Your task:
Leaving out the images, transcribe every record below exactly.

Input for this task section start

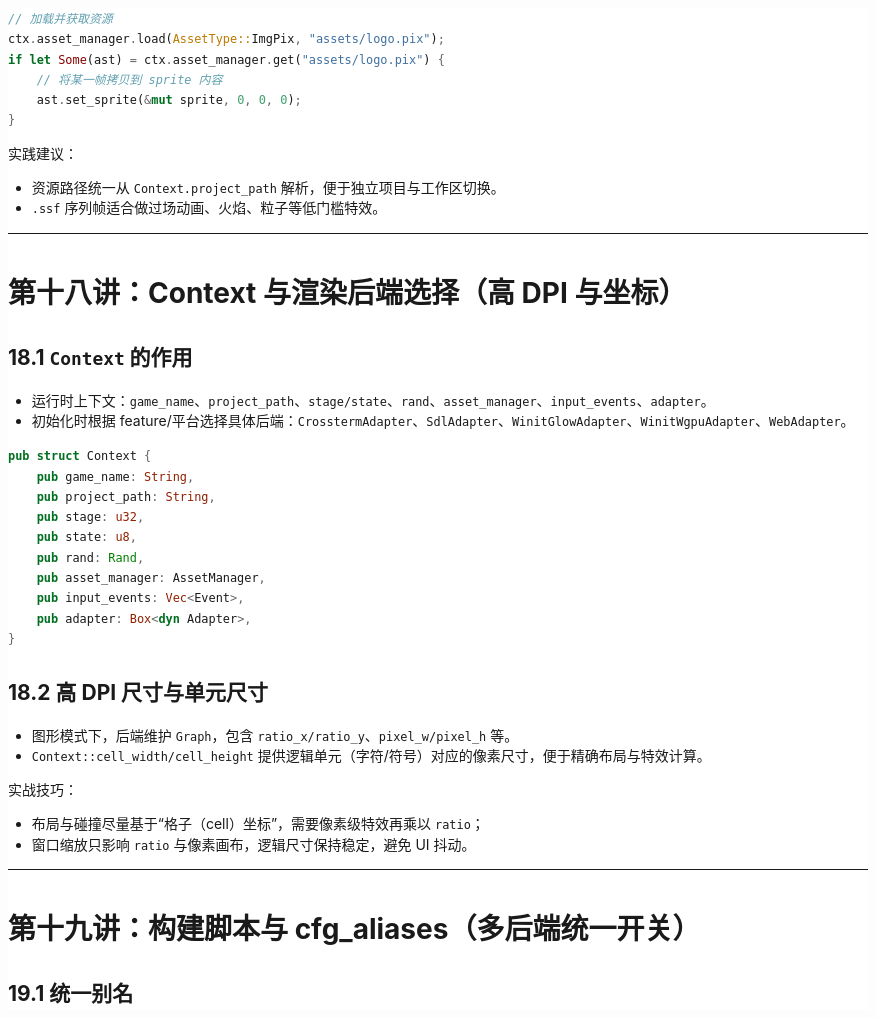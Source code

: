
 ```rust
// 加载并获取资源
ctx.asset_manager.load(AssetType::ImgPix, "assets/logo.pix");
if let Some(ast) = ctx.asset_manager.get("assets/logo.pix") {
    // 将某一帧拷贝到 sprite 内容
    ast.set_sprite(&mut sprite, 0, 0, 0);
}
```

实践建议：
- 资源路径统一从 `Context.project_path` 解析，便于独立项目与工作区切换。
- `.ssf` 序列帧适合做过场动画、火焰、粒子等低门槛特效。


---

# 第十八讲：Context 与渲染后端选择（高 DPI 与坐标）

## 18.1 `Context` 的作用

- 运行时上下文：`game_name`、`project_path`、`stage/state`、`rand`、`asset_manager`、`input_events`、`adapter`。
- 初始化时根据 feature/平台选择具体后端：`CrosstermAdapter`、`SdlAdapter`、`WinitGlowAdapter`、`WinitWgpuAdapter`、`WebAdapter`。

```rust
pub struct Context {
    pub game_name: String,
    pub project_path: String,
    pub stage: u32,
    pub state: u8,
    pub rand: Rand,
    pub asset_manager: AssetManager,
    pub input_events: Vec<Event>,
    pub adapter: Box<dyn Adapter>,
}
```

## 18.2 高 DPI 尺寸与单元尺寸

- 图形模式下，后端维护 `Graph`，包含 `ratio_x/ratio_y`、`pixel_w/pixel_h` 等。
- `Context::cell_width/cell_height` 提供逻辑单元（字符/符号）对应的像素尺寸，便于精确布局与特效计算。

实战技巧：
- 布局与碰撞尽量基于“格子（cell）坐标”，需要像素级特效再乘以 `ratio`；
- 窗口缩放只影响 `ratio` 与像素画布，逻辑尺寸保持稳定，避免 UI 抖动。


---

# 第十九讲：构建脚本与 cfg_aliases（多后端统一开关）

## 19.1 统一别名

Input for this task section end

Exercise solution:
Source code

:
 ```rust
// 加载并获取资源
ctx.asset_manager.load(AssetType::ImgPix, "assets/logo.pix");
if let Some(ast) = ctx.asset_manager.get("assets/logo.pix") {
    // 将某一帧拷贝到 sprite 内容
    ast.set_sprite(&mut sprite, 0, 0, 0);
}
```

实践建议：
- 资源路径统一从 `Context.project_path` 解析，便于独立项目与工作区切换。
- `.ssf` 序列帧适合做过场动画、火焰、粒子等低门槛特效。


---

# 第十八讲：Context 与渲染后端选择（高 DPI 与坐标）

## 18.1 `Context` 的作用

- 运行时上下文：`game_name`、`project_path`、`stage/state`、`rand`、`asset_manager`、`input_events`、`adapter`。
- 初始化时根据 feature/平台选择具体后端：`CrosstermAdapter`、`SdlAdapter`、`WinitGlowAdapter`、`WinitWgpuAdapter`、`WebAdapter`。

```rust
pub struct Context {
    pub game_name: String,
    pub project_path: String,
    pub stage: u32,
    pub state: u8,
    pub rand: Rand,
    pub asset_manager: AssetManager,
    pub input_events: Vec<Event>,
    pub adapter: Box<dyn Adapter>,
}
```

## 18.2 高 DPI 尺寸与单元尺寸

- 图形模式下，后端维护 `Graph`，包含 `ratio_x/ratio_y`、`pixel_w/pixel_h` 等。
- `Context::cell_width/cell_height` 提供逻辑单元（字符/符号）对应的像素尺寸，便于精确布局与特效计算。

实战技巧：
- 布局与碰撞尽量基于“格子（cell）坐标”，需要像素级特效再乘以 `ratio`；
- 窗口缩放只影响 `ratio` 与像素画布，逻辑尺寸保持稳定，避免 UI 抖动。


---

# 第十九讲：构建脚本与 cfg_aliases（多后端统一开关）

## 19.1 统一别名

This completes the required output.